The problem here is that you are comparing Israel and North Korea:

- Israel is a democratic country; their poor choice of leadership is secondary to the fact that they have a choice.
- North Korea is a dictatorship with a hereditary order of succession.

- Israel is a Parliamentary Democracy, meaning the government consists of many elected representatives and there are checks and balances in place to ensure that no single person can act contrary to the wishes of the people.
- North Korea is a Stalinist dictatorship obedient to the will of a single man: Kim Jong-Il.

- Israel is surrounded on all sides by enemies, either present or historical. In spite of a standing official policy of preemptive attacks, their contemporary military actions are reactionary (retaliatory).
- North Korea is surrounded on all sides by allies. Other than the official state of war, North Korea and South Korea are essentially allies and trade partners. North Korea engages in regular border incursions with China and (like I pointed out earlier in this thread) has even officially admitted to abducting people from other countries.

- Israel has not been able to effectively establish an equilibrium of MAD with their regional enemies.
- North Korea has large amounts of artillery and chemical weapons aimed at Seoul, establishing MAD.

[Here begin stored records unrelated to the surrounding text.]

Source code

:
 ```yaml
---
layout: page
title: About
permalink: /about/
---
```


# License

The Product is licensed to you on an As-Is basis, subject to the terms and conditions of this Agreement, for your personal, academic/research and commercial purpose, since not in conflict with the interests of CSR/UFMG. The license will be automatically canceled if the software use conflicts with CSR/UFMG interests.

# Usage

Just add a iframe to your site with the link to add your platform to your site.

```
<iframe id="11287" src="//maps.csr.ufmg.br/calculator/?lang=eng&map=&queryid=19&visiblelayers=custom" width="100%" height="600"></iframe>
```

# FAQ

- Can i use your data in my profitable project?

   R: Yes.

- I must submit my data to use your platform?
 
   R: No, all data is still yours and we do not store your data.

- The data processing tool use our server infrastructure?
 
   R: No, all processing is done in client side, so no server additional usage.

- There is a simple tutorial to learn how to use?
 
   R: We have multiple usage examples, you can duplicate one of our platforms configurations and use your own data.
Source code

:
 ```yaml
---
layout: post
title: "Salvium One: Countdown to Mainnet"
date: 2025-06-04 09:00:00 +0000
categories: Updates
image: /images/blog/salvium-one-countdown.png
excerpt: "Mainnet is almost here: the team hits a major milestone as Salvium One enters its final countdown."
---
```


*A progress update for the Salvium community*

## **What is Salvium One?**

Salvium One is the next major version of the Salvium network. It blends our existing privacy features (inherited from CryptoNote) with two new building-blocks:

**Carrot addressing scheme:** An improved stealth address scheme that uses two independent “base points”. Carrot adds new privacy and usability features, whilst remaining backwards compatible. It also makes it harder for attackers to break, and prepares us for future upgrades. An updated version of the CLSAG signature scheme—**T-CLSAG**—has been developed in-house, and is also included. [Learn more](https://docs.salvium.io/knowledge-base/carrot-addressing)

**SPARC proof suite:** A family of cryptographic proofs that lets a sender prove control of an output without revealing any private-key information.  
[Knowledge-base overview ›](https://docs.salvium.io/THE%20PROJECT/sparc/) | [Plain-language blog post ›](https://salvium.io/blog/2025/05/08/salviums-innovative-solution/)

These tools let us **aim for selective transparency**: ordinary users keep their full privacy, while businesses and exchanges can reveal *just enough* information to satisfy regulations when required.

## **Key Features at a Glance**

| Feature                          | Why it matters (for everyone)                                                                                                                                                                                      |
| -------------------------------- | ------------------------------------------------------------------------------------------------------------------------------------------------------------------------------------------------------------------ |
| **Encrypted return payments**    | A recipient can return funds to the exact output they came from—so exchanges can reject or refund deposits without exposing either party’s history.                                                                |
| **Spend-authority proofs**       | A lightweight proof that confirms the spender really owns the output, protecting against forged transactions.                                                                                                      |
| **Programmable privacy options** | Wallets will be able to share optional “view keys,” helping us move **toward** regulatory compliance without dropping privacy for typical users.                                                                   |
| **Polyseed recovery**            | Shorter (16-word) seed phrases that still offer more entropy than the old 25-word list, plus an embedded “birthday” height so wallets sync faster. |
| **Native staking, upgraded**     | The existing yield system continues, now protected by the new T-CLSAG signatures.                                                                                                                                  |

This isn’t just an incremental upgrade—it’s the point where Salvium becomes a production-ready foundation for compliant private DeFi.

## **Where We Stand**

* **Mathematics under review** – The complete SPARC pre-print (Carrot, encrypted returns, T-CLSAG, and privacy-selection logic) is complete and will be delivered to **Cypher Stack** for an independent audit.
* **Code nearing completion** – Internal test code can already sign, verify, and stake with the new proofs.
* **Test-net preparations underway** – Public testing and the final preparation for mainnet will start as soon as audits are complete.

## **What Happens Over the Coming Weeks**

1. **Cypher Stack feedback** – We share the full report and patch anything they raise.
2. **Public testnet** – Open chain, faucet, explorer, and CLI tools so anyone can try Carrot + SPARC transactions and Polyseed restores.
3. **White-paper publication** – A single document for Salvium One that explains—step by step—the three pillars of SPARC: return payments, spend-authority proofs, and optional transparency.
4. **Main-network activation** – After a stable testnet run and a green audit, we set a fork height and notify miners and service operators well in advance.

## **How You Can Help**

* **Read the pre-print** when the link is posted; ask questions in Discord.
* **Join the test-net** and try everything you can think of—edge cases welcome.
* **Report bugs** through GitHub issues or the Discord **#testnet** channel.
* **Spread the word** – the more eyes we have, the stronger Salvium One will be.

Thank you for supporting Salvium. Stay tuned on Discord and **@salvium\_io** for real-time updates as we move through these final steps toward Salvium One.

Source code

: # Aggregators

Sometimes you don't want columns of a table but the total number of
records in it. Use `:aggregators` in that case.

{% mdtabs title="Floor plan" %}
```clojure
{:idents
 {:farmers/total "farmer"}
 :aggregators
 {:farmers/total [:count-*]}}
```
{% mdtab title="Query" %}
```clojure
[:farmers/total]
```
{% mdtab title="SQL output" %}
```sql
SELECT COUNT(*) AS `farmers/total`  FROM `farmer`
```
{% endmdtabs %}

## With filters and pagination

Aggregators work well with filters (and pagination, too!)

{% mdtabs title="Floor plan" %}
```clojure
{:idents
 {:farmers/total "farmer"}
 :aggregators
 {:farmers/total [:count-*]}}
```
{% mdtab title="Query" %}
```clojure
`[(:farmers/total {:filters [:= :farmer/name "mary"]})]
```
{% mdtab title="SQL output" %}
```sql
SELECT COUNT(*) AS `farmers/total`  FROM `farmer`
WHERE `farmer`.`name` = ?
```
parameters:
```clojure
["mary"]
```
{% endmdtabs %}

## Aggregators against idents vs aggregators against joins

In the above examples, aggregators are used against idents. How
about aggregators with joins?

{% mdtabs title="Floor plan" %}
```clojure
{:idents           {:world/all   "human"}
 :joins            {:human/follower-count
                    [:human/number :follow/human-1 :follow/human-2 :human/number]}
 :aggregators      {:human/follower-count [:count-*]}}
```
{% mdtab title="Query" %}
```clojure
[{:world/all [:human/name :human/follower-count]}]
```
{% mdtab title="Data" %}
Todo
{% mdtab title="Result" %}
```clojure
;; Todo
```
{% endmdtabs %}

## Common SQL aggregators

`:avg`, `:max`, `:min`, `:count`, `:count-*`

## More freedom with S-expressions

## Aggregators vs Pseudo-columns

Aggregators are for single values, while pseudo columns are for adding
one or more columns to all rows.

- Israel's enemies have a stated interest in the genocide of the Jewish race.
- North Korea's enemies are not interested in genocide.

- Israel has a free market economy. Primary exports consist of cut diamonds, high-technology equipment and agricultural products.
- North Korea has the world's most restrictive command economy. Primary exports consist of illegal narcotics and slave labor.

- Israel is not terribly likely to use nuclear weapons. The Israeli people would not support a nuclear strike, leading to local political backlash. Foreign governments (including the United States) would not support a nuclear strike, leading to trade sanctions and the suspension of economic and military support. Retaliatory nuclear strikes are also likely.
- North Korea is very likely to use nuclear weapons. The North Korean people are deliberately misinformed and have no participation in government. The North Korean government has no interest in the support of foreign governments. Retaliatory nuclear strikes are almost certain, but Kim Jong-Il is dying and he doesn't care about what happens to his country after he's dead.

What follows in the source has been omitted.